Round 1

Round 1
"We are really going to document this?"

Friday, March 8, 2013

Are we there yet?

Hi Everyone,
    So now you all know why I don't have a "family" blog-I apologize for not updating this blog more often, things have been a little crazy the last little while.

     I finished radiation therapy on February 11th and feel good, the only side effects that I got from radiation was being really tired, and the rough/itchy skin where the treatments actually happened.
     The tumor in my armpit (I know it sounds sexy!) changes everyday it seems...sometimes I think it gets smaller, and other days it feels bigger. I occasionally get a little twinge of pain- but in my mind I am saying "die, die, die!"   I have one more treatment of IPI scheduled for March 12th and then I have to wait a couple weeks for CT scans and MRI to see if the treatment is doing anything.

     The worst part of IPI has been the IV's. I think my veins have anxiety. Everytime I think about the process, it makes my veins shrink and hide. When I get to HCI I have to go to the lab for blood work and to get the IV inserted. If you were to walk in and see me sitting there holding hands with purple surgical gloves, filled with hot water and my arms wrapped in warm towels...you would probably wonder what kind of weird dating show you had just  walked in on. :)  But we found that this is the best way to get my veins to relax and avoid being poked 8 times. The whole process takes about 30-45 minutes, then it is off to see the Dr to make sure my levels are good enough to handle the IPI treament.

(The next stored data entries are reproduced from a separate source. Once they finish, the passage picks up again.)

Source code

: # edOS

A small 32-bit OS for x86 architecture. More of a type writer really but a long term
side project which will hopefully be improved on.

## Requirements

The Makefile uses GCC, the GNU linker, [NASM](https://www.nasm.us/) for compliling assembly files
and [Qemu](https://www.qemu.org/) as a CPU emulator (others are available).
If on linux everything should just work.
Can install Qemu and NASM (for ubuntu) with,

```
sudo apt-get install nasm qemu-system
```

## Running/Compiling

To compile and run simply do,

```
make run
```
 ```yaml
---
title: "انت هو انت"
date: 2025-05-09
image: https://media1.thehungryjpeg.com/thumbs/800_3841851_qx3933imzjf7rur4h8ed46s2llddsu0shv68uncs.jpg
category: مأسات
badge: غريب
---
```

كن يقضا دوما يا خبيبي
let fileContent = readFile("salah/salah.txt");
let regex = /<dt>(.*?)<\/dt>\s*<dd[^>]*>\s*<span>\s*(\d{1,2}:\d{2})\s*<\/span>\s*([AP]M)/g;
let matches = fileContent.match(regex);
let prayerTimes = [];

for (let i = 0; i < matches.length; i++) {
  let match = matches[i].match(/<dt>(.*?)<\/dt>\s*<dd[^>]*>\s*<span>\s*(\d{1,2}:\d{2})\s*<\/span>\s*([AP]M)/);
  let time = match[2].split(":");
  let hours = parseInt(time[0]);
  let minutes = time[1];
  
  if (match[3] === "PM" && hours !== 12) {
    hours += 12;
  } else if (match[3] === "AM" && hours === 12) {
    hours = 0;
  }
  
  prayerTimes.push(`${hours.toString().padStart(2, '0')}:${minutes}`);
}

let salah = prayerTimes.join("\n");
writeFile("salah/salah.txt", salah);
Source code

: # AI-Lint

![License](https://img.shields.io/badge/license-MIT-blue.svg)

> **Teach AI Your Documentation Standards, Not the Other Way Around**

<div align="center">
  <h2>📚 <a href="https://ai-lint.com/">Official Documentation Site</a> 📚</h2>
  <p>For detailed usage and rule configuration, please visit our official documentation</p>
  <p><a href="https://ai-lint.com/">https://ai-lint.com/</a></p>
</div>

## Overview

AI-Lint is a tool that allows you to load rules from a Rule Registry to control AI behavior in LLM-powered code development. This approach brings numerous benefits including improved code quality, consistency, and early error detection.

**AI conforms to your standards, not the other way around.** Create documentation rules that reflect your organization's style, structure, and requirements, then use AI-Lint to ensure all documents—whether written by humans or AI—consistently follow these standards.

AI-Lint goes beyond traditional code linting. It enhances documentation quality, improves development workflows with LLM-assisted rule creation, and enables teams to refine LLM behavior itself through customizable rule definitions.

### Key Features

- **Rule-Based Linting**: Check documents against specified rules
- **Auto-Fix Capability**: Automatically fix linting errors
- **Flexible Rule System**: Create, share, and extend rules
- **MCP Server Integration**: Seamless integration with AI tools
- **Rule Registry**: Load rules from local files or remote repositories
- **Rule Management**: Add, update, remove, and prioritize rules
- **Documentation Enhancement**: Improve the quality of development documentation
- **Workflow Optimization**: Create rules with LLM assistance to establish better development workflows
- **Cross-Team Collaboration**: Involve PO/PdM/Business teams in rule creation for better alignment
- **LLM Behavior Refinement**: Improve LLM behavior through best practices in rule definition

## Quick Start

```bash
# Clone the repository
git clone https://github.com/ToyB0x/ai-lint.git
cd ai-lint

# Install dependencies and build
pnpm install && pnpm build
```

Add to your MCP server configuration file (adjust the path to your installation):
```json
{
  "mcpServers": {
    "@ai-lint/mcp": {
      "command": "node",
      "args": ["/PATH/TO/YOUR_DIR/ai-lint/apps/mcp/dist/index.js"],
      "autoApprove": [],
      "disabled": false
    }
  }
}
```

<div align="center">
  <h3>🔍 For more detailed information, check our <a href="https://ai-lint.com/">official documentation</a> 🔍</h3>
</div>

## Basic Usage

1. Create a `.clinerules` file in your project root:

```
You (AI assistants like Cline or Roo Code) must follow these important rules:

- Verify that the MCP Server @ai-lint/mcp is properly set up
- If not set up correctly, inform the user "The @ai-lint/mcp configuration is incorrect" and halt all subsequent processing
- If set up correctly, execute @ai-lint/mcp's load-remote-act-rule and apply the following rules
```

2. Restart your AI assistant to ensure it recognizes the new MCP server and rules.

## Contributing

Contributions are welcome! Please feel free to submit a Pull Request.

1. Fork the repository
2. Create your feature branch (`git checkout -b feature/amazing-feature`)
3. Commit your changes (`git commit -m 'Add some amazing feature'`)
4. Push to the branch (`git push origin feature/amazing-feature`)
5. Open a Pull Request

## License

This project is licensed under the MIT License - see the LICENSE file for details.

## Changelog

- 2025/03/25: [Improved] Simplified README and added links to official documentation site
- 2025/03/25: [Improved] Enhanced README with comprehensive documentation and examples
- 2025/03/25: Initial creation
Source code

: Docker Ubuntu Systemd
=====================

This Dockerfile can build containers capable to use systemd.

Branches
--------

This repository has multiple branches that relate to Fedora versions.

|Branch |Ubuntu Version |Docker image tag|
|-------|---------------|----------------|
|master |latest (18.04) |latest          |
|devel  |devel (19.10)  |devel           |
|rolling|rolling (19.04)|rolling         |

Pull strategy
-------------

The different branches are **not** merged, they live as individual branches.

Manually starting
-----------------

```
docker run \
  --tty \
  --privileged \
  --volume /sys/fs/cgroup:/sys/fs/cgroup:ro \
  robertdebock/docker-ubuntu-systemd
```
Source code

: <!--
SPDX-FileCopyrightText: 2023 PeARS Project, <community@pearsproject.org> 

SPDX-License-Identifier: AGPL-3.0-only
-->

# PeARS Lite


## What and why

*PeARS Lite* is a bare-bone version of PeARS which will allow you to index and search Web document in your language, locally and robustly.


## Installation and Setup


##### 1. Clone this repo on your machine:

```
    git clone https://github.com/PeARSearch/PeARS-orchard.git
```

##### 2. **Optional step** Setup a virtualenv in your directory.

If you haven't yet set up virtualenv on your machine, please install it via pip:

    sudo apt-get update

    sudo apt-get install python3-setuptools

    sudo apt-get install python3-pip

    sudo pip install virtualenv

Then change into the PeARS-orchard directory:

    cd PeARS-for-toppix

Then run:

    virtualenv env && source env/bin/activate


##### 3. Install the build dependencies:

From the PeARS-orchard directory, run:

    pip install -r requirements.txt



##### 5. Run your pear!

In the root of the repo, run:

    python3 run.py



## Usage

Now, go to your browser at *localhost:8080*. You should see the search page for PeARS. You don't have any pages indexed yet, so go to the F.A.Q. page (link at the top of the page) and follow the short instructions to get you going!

The only side effect from IPI has been the rash, but it doesn't itch and compared to the itchy skin I had with IL2..this is NOTHING.

My hair is growing back...slowly, but it is starting to grey. But I know I shouldn't complain because it could be so different.

Thank you to all my friends, family and neighbors for treating me like I am normal, and that I am not a piece of China- that will break if you say the word Cancer. I can't lie, there are days that I have my own little pitty-party, but then I pick myself up and deal with it. I refuse to give in to the sadness and the "what-if's"-because they will consume you if you let them-and sadness is not good for the immune system.
                         JUST KEEP SWIMMING....JUST KEEP SWIMMING!